Pendant plusieurs années j’ai eu pour objectif personnel de toujours gagner plus que ce que je dépense. Après avoir fait plusieurs types d’emplois précaires en usine, travaux publics et autres intérims, je suis arrivé à Paris en contrat de professionnalisation, avec un salaire de 750€ par mois, un loyer de 540€ (oui oui), la moitié d’un abonnement de transports à payer et un peu d’aide de la CAF. Cette sobriété subie n’a pas été du meilleur effet pour moi : j’avais une vie très limitée par contrainte financière, de quoi a découlé beaucoup de frustrations de consommation. J’avais donc décidé que j’exercerai un métier qui me plairait (la vidéo) et que tant que j’avais « besoin » de dépenser plus, je continuerai à chercher à gagner plus.
Je n’avais pas de recul à cette époque évidemment, aucune vision holistique et encore moins écologique. D’ailleurs, concernant l’écologie, des « faut pas exagérer non plus » ou « on en est pas à ne plus pouvoir respirer » ou « les études on leur faire dire ce qu’on veut » pouvaient très facilement faire partie de ma vision des choses. Je me rends compte maintenant de la puissance du déni avec ce genre de « technique de l’autruche ».
Passer de l'utopie à la réalité.
La réflexion la plus simple qu’on peut mener en termes financiers serait à mon sens : combien d’argent et pour quoi faire ? Prenons l’exemple de la nourriture : combien d’argent faudrait-il pour bien manger ? Dans une vie très optimisée, bien manger c’était pour moi qu’on me livre des plats non industriels, préparés avec des légumes bio, rapidement. Je paye donc la production de produits bio, leur transformation, la livraison et la réactivité de toute la chaîne. Pour me payer ces services, et être sûr de pouvoir continuer à le faire en toutes circonstances, je vais devoir en toute logique gagner plus d’argent qu’il en coûte. En ajoutant de nouvelles exigences, par exemple celle de vouloir manger des produits de qualité et celle de vouloir réduire mon impact environnemental, je vais chercher des produits bio, mais locaux (au-delà de l’impact carbone, les normes françaises de bio sont plus drastiques que celles de la plupart des pays Européens) et de saison (pas ou peu de procédé de stockage). Je me confronte alors à deux éléments. D’un côté je change ma vision du service (je souhaite manger diversifié, mais dans la limite de ce que les producteurs sont capables de produire auprès de moi, je ne souhaite plus avoir accès à tout type de produit, tout le temps). De l’autre, je me confronte à la réalité : ce service de niche n’existe pas. Il n’existe pas de restaurateur proposant de choisir une diversité de repas dans la semaine qui allie les spécificités bio, locales (à minima de France métropole en ce qui me concerne) et de saison.
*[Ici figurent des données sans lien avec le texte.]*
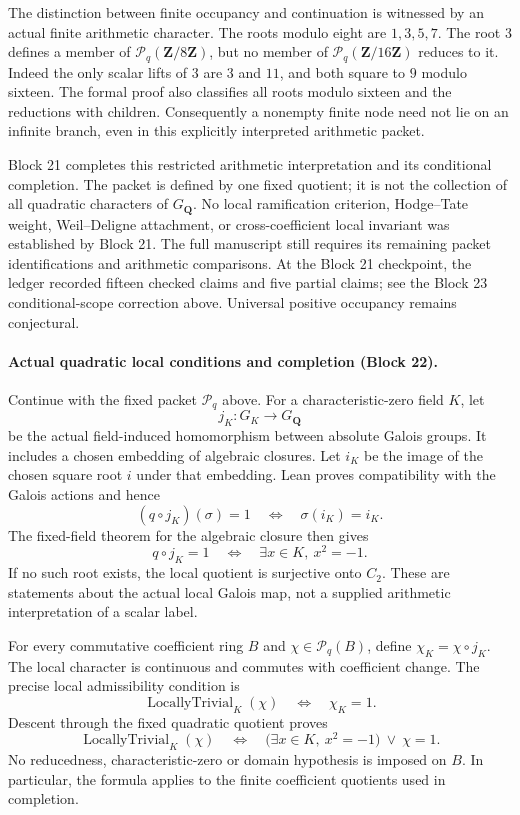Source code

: \documentclass[11pt]{article}
\theoremstyle{definition}
\theoremstyle{remark}
\newcommand{\Z}{\mathbf Z}
\newcommand{\Q}{\mathbf Q}
\begin{document}
The distinction between finite occupancy and continuation is witnessed
by an actual finite arithmetic character. The roots modulo eight are
$1,3,5,7$. The root $3$ defines a member of
$\mathcal P_q(\Z/8\Z)$, but no member of
$\mathcal P_q(\Z/16\Z)$ reduces to it. Indeed the only scalar lifts of
$3$ are $3$ and $11$, and both square to $9$ modulo sixteen. The formal
proof also classifies all roots modulo sixteen and the reductions with
children. Consequently a nonempty finite node need not lie on an
infinite branch, even in this explicitly interpreted arithmetic packet.

Block 21 completes this restricted arithmetic interpretation and its
conditional completion. The packet is defined by one fixed quotient; it
is not the collection of all quadratic characters of $G_{\Q}$. No local
ramification criterion, Hodge--Tate weight, Weil--Deligne attachment, or
cross-coefficient local invariant was established by Block 21. The full
manuscript still requires its remaining packet identifications and
arithmetic comparisons. At the Block 21 checkpoint, the ledger recorded
fifteen checked claims and five partial claims; see the Block 23 conditional-scope
correction above. Universal positive occupancy remains conjectural.

\paragraph{Actual quadratic local conditions and completion (Block 22).}
Continue with the fixed packet $\mathcal P_q$ above. For a
characteristic-zero field $K$, let
\[
j_K:G_K\longrightarrow G_{\Q}
\]
be the actual field-induced homomorphism between absolute Galois groups.
It includes a chosen embedding of algebraic closures. Let $i_K$ be the
image of the chosen square root $i$ under that embedding. Lean proves
compatibility with the Galois actions and hence
\[
(q\circ j_K)(\sigma)=1
\quad\Longleftrightarrow\quad \sigma(i_K)=i_K.
\]
The fixed-field theorem for the algebraic closure then gives
\[
q\circ j_K=1
\quad\Longleftrightarrow\quad
\exists x\in K,\ x^2=-1.
\]
If no such root exists, the local quotient is surjective onto $C_2$.
These are statements about the actual local Galois map, not a supplied
arithmetic interpretation of a scalar label.

For every commutative coefficient ring $B$ and $\chi\in\mathcal P_q(B)$,
define $\chi_K=\chi\circ j_K$. The local character is continuous and
commutes with coefficient change. The precise local admissibility
condition is
\[
\operatorname{LocallyTrivial}_K(\chi)
\quad\Longleftrightarrow\quad \chi_K=1.
\]
Descent through the fixed quadratic quotient proves
\[
\operatorname{LocallyTrivial}_K(\chi)
\quad\Longleftrightarrow\quad
\bigl(\exists x\in K,\ x^2=-1\bigr)\ \lor\ \chi=1.
\]
No reducedness, characteristic-zero or domain hypothesis is imposed on
$B$. In particular, the formula applies to the finite coefficient
quotients used in completion.
\end{document}
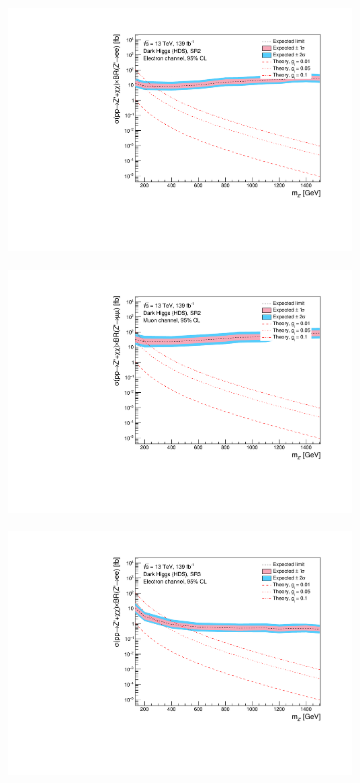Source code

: \documentclass[12pt, a4paper]{book}
\begin{document}
\begin{figure}[!ht]
\begin{subfigure}[b]{0.49\textwidth}
      \includegraphics[width=1\textwidth]{Limits/Model_independent/100-150/DH_HDS/mass_exclusion_ee.pdf}
   \end{subfigure}
   \hfill
   \begin{subfigure}[b]{0.49\textwidth}
      \centering
      \includegraphics[width=1\textwidth]{Limits/Model_independent/100-150/DH_HDS/mass_exclusion_uu.pdf}
   \end{subfigure}
   \hfill
	\begin{subfigure}[b]{0.49\textwidth}
      \centering
      \includegraphics[width=1\textwidth]{Limits/Model_independent/150/DH_HDS/mass_exclusion_ee.pdf}

\end{subfigure}
\end{figure}
\end{document}
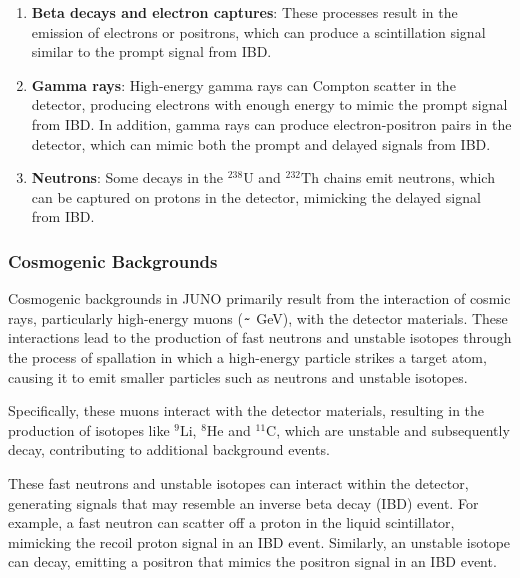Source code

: \begin{enumerate}

	\item \textbf{Beta decays and electron captures}: These processes result in the emission of electrons or positrons, which can produce a scintillation signal similar to the prompt signal from IBD.

	\item \textbf{Gamma rays}: High-energy gamma rays can Compton scatter in the detector, producing electrons with enough energy to mimic the prompt signal from IBD. In addition, gamma rays can produce electron-positron pairs in the detector, which can mimic both the prompt and delayed signals from IBD.
	
	\item \textbf{Neutrons}: Some decays in the $^{238}\mathrm{U}$ and $^{232}\mathrm{Th}$ chains emit neutrons, which can be captured on protons in the detector, mimicking the delayed signal from IBD.

\end{enumerate}

\subsubsection*{Cosmogenic Backgrounds}

Cosmogenic backgrounds in JUNO primarily result from the interaction of cosmic rays, particularly high-energy muons ($\texttt{\string~}  $ GeV), with the detector materials. These interactions lead to the production of fast neutrons and unstable isotopes through the process of spallation in which a high-energy particle strikes a target atom, causing it to emit smaller particles such as neutrons and unstable isotopes. 

Specifically, these muons interact with the detector materials, resulting in the production of isotopes like  $^{9}\mathrm{Li}$, $^{8}\mathrm{He}$ and $^{11}\mathrm{C}$, which are unstable and subsequently decay, contributing to additional background events.

These fast neutrons and unstable isotopes can interact within the detector, generating signals that may resemble an inverse beta decay (IBD) event. For example, a fast neutron can scatter off a proton in the liquid scintillator, mimicking the recoil proton signal in an IBD event. Similarly, an unstable isotope can decay, emitting a positron that mimics the positron signal in an IBD event.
Et nous voilà amené à la réflexion avec un peu plus de recul : si je considère que manger des produits sains me permettra de vivre vieux et en bonne santé, et que mon impact environnemental à ce niveau est important pour moi, il n’existe pas de solution par l’argent que je pourrais gagner, peu importe le montant. Vous pourrez retomber sur ce même résultat sur plusieurs aspects de votre vision des choses. L’argent sera la solution à toutes vos envies, uniquement dans le cadre sociétal capitaliste pur et dur. C’est-à-dire sur une base d’offre et de demande (ce qui limite déjà le spectre de vos envies), qui va varier jusqu’à épuisement des stocks. Sans tomber dans la caricature qui dirait que l’argent ne résout rien, il devient évident quand on y réfléchit, qu’il ne peut pas être la solution à tout, et en particulier il ne peut pas être la solution à une prise de conscience écologique.
„L’argent sera la solution à toutes vos envies, uniquement dans le cadre sociétal capitaliste pur et dur.”
Forts de ce constat nous avons pu commencer à redistribuer les cartes de notre vie si optimisée. C’est par ce genre de réflexion menée avec Lénaïc que nous avons entrepris de front une véritable réflexion de fond : nous ne souhaitions pas gagner plus d’argent. Nous souhaitions même en gagner moins : si nous réussissons à vivre selon notre vision du confort dans un cadre de vie qui représente la réussite à nos yeux, tout en réduisant nos besoin d’argent, alors nous n’en serons que plus heureux et fiers. Concernant l’exemple de la nourriture, une des solutions que nous avons trouvée était de produire ce que nous mangeons. Pour ce faire, il nous fallait du temps à y consacrer, et donc nous devions passer moins de temps à gagner de l’argent. D’une façon plus globale, la sobriété et le changement de mode de vie que nous entreprenons nous demande beaucoup de temps, que ce soit pour réfléchir, fabriquer, transformer, apprendre, afin de gagner en compétence et en qualité. Je pense bien entendu à la nourriture mais aussi concernant certains de nos habits, nos constructions et réalisations sur place.
Moins d'argent, plus de types de rentrées d'argent.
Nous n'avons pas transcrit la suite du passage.